L’initiative de cette nouvelle réforme revint au Premier ministre Jean-Pierre RAFFARIN, ainsi qu’au garde des sceaux Dominique PERBEN, qui à l’automne suivant la constitution du nouveau gouvernement issu des élections présidentielles et législatives du printemps 2002, déposèrent sur le bureau du Sénat, le 16 octobre 2002, un projet de loi constitutionnelle relatif à l’organisation décentralisée de la République comprenant onze articles.
La seconde chambre du Parlement, représentant des collectivités aux termes des dispositions de l’article 24 de la Constitution, examina en premier ces dispositions, dans le cadre de la navette législative.
Intervenant, le 29 octobre 2002, dans la discussion générale du projet de loi, le Premier ministre Jean-Pierre RAFFARIN, soulignait l’implication des sénateurs dans le processus de décentralisation et se félicitait que l’Exécutif se soit inspiré des travaux réalisés, de longue date, au Sénat. Parmi ces travaux de réflexion figuraient, en particulier, les contributions des sénateurs Jean-Paul Delevoye (Pas-de-Calais, Rassemblement pour la République), Jean François-Poncet (Lot-et-Garonne, Union pour un mouvement populaire (UMP)) et Daniel Hoeffel (Bas-Rhin, groupe UMP).
La commission des lois du Sénat, qui désigna son président René Garrec rapporteur du texte, se prononça en faveur d’une réforme rapide des finances locales, ainsi que de nouveaux transferts de compétences aux collectivités territoriales : il s’agissait par là même, tout à la fois, de doter ces dernières des moyens nécessaires à l’exercice de leur rôle institutionnel, de moderniser les services publics et d’approfondir la démocratie locale.
Au terme de 5 jours de séance et de près de 34 heures de débats, le Sénat adopta, le 6 novembre 2002, le projet de loi, modifié par 34 amendements. Le texte transmis à l’Assemblée nationale revint ensuite, en seconde lecture, à la seconde Chambre du Parlement. In fine, le Congrès, réuni à Versailles le 17 mars 2003, adopta à son tour la réforme à une large majorité (584 voix pour et 278 contre). La loi constitutionnelle n°2003-276 du 28 mars 2003 fut publiée au Journal officiel du lendemain. Depuis cette date, l’article 1er de la Constitution fait référence à « l’organisation décentralisée » de la République. La réforme constitutionnelle de 2003 a également promu l’exercice de la démocratie locale, tout en introduisant un droit à déroger à titre expérimental « pour un objet et une durée limitée », au bénéfice des collectivités et dans leurs domaines de compétence, « si la loi ou le règlement l'a prévu ».

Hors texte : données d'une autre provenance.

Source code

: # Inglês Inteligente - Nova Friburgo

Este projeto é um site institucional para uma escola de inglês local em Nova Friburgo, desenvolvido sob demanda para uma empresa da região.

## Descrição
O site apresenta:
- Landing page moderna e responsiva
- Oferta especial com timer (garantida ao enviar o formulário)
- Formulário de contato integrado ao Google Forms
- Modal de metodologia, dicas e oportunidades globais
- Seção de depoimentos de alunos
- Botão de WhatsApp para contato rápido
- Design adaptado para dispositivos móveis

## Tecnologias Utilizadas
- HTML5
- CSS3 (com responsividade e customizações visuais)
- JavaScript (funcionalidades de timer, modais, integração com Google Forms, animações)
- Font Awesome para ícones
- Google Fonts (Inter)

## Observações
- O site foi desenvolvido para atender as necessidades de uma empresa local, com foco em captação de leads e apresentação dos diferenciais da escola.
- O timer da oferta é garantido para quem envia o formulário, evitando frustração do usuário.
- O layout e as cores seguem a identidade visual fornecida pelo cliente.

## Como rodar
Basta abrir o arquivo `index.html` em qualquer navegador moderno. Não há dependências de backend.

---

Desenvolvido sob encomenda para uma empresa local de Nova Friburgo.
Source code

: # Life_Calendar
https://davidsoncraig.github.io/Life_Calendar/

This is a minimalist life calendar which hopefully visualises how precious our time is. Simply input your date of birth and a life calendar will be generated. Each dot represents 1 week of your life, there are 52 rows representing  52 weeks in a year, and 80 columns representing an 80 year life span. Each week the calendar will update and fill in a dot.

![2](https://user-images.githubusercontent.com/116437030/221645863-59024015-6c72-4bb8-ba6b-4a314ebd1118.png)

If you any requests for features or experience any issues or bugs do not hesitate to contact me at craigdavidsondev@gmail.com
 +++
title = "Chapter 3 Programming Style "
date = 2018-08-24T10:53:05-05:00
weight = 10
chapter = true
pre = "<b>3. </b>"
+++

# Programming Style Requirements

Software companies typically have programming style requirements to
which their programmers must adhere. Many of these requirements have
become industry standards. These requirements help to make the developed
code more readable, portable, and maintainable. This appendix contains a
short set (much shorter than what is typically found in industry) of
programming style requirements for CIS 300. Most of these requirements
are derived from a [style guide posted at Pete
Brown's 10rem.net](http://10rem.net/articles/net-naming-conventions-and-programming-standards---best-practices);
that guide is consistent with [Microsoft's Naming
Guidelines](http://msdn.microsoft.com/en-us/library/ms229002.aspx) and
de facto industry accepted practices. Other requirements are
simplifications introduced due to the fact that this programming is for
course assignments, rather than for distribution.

Les dispositions relatives à l’autonomie financière des collectivités territoriales ont fait l’objet d’une réécriture par le Sénat clarifiant les notions de péréquation et de ressources propres et prévoyant la compensation des charges induites par les compétences nouvelles. Les régions ont été introduites dans la liste des collectivités territoriales, tandis que les « territoires » d’outre-mer ont été transformés en « collectivités » d’outre-mer.

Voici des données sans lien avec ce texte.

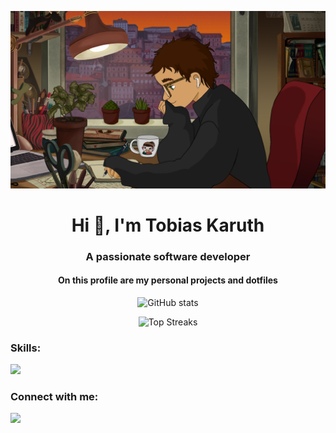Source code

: ![MasterHead](https://github.com/TKAMING/TKAMING/blob/main/lofiavatar.png)
<h1 align="center">Hi 👋, I'm Tobias Karuth</h1>
<h3 align="center">A passionate software developer</h3>

<h4 align="center">On this profile are my personal projects and dotfiles</h4>

<div align="center">
  
  <!-- stat card -->
  ![GitHub stats](https://github-readme-stats.vercel.app/api?username=tkaming&theme=merko&show_icons=true)

  <!-- top streakes -->
  ![Top Streaks](https://github-readme-streak-stats.herokuapp.com/?user=tkaming&theme=merko&show_icons=true)
</div>
<h3 align="left">Skills:</h3>
<p align="left">
  <a href="https://skillicons.dev">
    <img src="https://skillicons.dev/icons?i=c,cpp,cs,py,arch,neovim"/>
  </a>
</p>

<div>
  <h3 align="left">Connect with me:</h3>
  <a align="right" href="mailto:tobiaskaruth@duck.com">
    <img src="https://skillicons.dev/icons?i=gmail&theme=dark"/>
  </a>
</div>
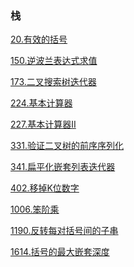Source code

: ### 栈

<a href="all_note/20.有效的括号.md">20.有效的括号</a>

<a href="all_note/150.逆波兰表达式求值.md">150.逆波兰表达式求值</a>

<a href="all_note/173.二叉搜索树迭代器.md">173.二叉搜索树迭代器</a>

<a href="all_note/224.基本计算器.md">224.基本计算器</a>

<a href="all_note/227.基本计算器II.md">227.基本计算器II</a>

<a href="all_note/331.验证二叉树的前序序列化.md">331.验证二叉树的前序序列化</a>

<a href="all_note/341.扁平化嵌套列表迭代器.md">341.扁平化嵌套列表迭代器</a>

<a href="all_note/402.移掉K位数字.md">402.移掉K位数字</a>

<a href="all_note/1006.笨阶乘.md">1006.笨阶乘</a>

<a href="all_note/1190.反转每对括号间的子串.md">1190.反转每对括号间的子串</a>

<a href="all_note/1614.括号的最大嵌套深度.md">1614.括号的最大嵌套深度</a>
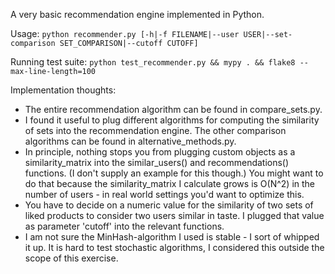 A very basic recommendation engine implemented in Python.

Usage:
    `python recommender.py [-h|-f FILENAME|--user USER|--set-comparison SET_COMPARISON|--cutoff CUTOFF]`

Running test suite:
    `python test_recommender.py && mypy . && flake8 --max-line-length=100`

Implementation thoughts:
- The entire recommendation algorithm can be found in compare_sets.py.
- I found it useful to plug different algorithms for computing the similarity of sets into the
 recommendation engine. The other comparison algorithms can be found in alternative_methods.py.
- In principle, nothing stops you from plugging custom objects as a similarity_matrix into
 the similar_users() and recommendations() functions. (I don't supply an example for this though.)
 You might want to do that because the similarity_matrix I calculate grows is O(N^2) in the number
 of users - in real world settings you'd want to optimize this.
- You have to decide on a numeric value for the similarity of two sets of liked products to
 consider two users similar in taste. I plugged that value as parameter 'cutoff' into the relevant
 functions.
- I am not sure the MinHash-algorithm I used is stable - I sort of whipped it up. It is hard to
 test stochastic algorithms, I considered this outside the scope of this exercise.
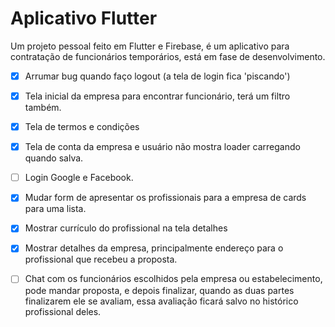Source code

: # Aplicativo Flutter

Um projeto pessoal feito em Flutter e Firebase, é um aplicativo para contratação de funcionários temporários, está em fase de desenvolvimento.

- [X] Arrumar bug quando faço logout (a tela de login fica 'piscando')
- [X] Tela inicial da empresa para encontrar funcionário, terá um filtro também.
- [X] Tela de termos e condições
- [X] Tela de conta da empresa e usuário não mostra loader carregando quando salva.
- [ ] Login Google e Facebook.
- [X] Mudar form de apresentar os profissionais para a empresa de cards para uma lista.
- [X] Mostrar currículo do profissional na tela detalhes
- [X] Mostrar detalhes da empresa, principalmente endereço para o profissional que recebeu a proposta.
- [ ] Chat com os funcionários escolhidos pela empresa ou estabelecimento, pode mandar proposta, e depois finalizar, quando as duas partes finalizarem ele se avaliam, essa avaliação ficará salvo no histórico profissional deles.

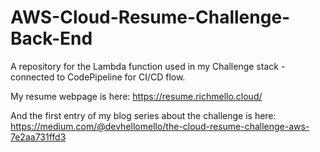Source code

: # AWS-Cloud-Resume-Challenge-Back-End

A repository for the Lambda function used in my Challenge stack - connected to CodePipeline for CI/CD flow. 

My resume webpage is here: https://resume.richmello.cloud/

And the first entry of my blog series about the challenge is here: https://medium.com/@devhellomello/the-cloud-resume-challenge-aws-7e2aa731ffd3
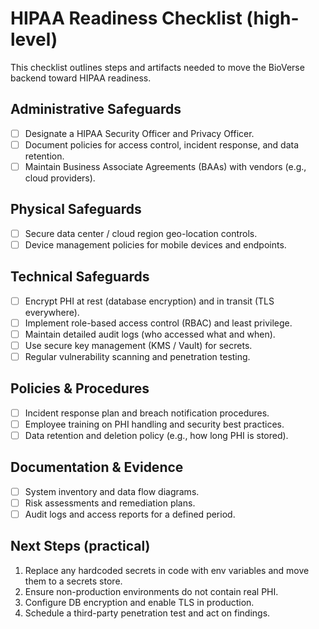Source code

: # HIPAA Readiness Checklist (high-level)

This checklist outlines steps and artifacts needed to move the BioVerse backend toward HIPAA readiness.

## Administrative Safeguards
- [ ] Designate a HIPAA Security Officer and Privacy Officer.
- [ ] Document policies for access control, incident response, and data retention.
- [ ] Maintain Business Associate Agreements (BAAs) with vendors (e.g., cloud providers).

## Physical Safeguards
- [ ] Secure data center / cloud region geo-location controls.
- [ ] Device management policies for mobile devices and endpoints.

## Technical Safeguards
- [ ] Encrypt PHI at rest (database encryption) and in transit (TLS everywhere).
- [ ] Implement role-based access control (RBAC) and least privilege.
- [ ] Maintain detailed audit logs (who accessed what and when).
- [ ] Use secure key management (KMS / Vault) for secrets.
- [ ] Regular vulnerability scanning and penetration testing.

## Policies & Procedures
- [ ] Incident response plan and breach notification procedures.
- [ ] Employee training on PHI handling and security best practices.
- [ ] Data retention and deletion policy (e.g., how long PHI is stored).

## Documentation & Evidence
- [ ] System inventory and data flow diagrams.
- [ ] Risk assessments and remediation plans.
- [ ] Audit logs and access reports for a defined period.

## Next Steps (practical)
1. Replace any hardcoded secrets in code with env variables and move them to a secrets store.
2. Ensure non-production environments do not contain real PHI.
3. Configure DB encryption and enable TLS in production.
4. Schedule a third-party penetration test and act on findings.

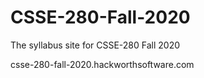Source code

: # CSSE-280-Fall-2020
The syllabus site for CSSE-280 Fall 2020


csse-280-fall-2020.hackworthsoftware.com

En outre, « lorsque l’exercice d’une compétence nécessite le concours de plusieurs collectivités territoriales » les modalités de coopération ont été clarifiées par les sénateurs, de telle façon à ce qu’« aucune collectivité territoriale ne (puisse) exercer une tutelle sur une autre ».

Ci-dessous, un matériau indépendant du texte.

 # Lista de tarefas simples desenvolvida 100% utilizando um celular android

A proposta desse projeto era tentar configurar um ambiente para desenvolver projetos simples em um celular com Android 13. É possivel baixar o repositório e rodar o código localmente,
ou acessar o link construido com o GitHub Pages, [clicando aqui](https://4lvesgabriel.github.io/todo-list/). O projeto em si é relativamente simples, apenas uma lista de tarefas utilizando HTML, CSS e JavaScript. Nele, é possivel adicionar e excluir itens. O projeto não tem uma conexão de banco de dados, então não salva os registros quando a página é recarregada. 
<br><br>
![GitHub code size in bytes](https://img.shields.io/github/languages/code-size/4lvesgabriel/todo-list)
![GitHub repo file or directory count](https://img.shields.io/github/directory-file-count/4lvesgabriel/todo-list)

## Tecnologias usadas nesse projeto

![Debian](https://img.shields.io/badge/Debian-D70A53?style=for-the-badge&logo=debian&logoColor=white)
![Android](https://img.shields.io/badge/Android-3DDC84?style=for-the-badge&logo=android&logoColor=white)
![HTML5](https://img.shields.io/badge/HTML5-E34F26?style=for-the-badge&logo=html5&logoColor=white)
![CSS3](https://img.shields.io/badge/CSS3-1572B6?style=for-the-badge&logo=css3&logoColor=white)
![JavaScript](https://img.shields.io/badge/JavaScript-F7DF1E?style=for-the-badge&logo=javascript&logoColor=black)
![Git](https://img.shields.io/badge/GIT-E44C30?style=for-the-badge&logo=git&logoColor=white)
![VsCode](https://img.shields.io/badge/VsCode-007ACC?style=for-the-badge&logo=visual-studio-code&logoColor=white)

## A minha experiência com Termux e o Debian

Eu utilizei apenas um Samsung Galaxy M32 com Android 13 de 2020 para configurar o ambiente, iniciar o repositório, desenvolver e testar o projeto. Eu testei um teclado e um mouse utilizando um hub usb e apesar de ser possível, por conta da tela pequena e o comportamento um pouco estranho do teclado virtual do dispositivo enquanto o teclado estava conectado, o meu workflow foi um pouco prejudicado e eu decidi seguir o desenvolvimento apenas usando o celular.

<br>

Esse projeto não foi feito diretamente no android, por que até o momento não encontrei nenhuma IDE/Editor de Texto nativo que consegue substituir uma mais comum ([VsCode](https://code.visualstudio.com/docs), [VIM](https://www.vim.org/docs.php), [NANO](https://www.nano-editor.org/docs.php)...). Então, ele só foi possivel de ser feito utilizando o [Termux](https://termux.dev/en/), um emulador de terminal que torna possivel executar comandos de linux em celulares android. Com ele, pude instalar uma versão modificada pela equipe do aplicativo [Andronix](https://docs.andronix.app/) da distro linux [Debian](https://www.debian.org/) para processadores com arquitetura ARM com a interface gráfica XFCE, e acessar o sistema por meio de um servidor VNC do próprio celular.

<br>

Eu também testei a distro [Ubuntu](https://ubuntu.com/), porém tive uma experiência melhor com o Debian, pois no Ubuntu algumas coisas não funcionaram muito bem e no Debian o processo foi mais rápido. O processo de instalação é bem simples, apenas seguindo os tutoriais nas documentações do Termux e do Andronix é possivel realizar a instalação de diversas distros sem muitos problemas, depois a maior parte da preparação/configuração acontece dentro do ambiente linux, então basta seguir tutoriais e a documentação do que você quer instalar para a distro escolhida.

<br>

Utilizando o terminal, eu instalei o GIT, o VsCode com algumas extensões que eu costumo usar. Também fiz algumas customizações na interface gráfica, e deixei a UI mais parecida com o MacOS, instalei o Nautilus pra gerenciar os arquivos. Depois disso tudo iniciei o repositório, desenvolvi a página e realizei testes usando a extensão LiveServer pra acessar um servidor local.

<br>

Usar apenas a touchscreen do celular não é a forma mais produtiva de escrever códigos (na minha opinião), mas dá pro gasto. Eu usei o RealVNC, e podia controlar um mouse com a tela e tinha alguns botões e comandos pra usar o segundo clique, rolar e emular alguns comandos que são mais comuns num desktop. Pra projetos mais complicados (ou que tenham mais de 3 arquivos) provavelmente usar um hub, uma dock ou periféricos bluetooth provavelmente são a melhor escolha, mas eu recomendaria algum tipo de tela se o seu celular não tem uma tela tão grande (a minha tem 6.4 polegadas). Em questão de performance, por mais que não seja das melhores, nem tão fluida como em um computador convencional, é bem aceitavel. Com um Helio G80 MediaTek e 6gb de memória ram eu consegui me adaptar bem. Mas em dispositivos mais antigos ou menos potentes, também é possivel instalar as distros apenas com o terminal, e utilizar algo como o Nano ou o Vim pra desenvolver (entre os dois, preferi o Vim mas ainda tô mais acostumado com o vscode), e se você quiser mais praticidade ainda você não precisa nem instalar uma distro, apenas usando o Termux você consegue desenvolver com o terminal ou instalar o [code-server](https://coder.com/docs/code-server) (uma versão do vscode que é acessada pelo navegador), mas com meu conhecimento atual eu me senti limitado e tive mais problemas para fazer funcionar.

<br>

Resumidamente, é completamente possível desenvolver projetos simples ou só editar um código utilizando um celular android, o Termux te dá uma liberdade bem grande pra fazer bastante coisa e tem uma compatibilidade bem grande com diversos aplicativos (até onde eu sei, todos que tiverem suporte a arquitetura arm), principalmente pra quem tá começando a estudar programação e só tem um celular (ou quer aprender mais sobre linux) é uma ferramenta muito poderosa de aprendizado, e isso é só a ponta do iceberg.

La nouvelle rédaction de l’article 39 de Constitution a également reconnu au Sénat la priorité dans l’examen des projets de loi ayant pour principal objet les collectivités territoriales. En définitive, la réforme constitutionnelle du 28 mars 2025 a ouvert la voie à de nouveaux transferts de compétence, qui interviendront très rapidement, dans le cadre de la loi n° 2004-809 du 13 août 2004 relative aux libertés et responsabilités locales.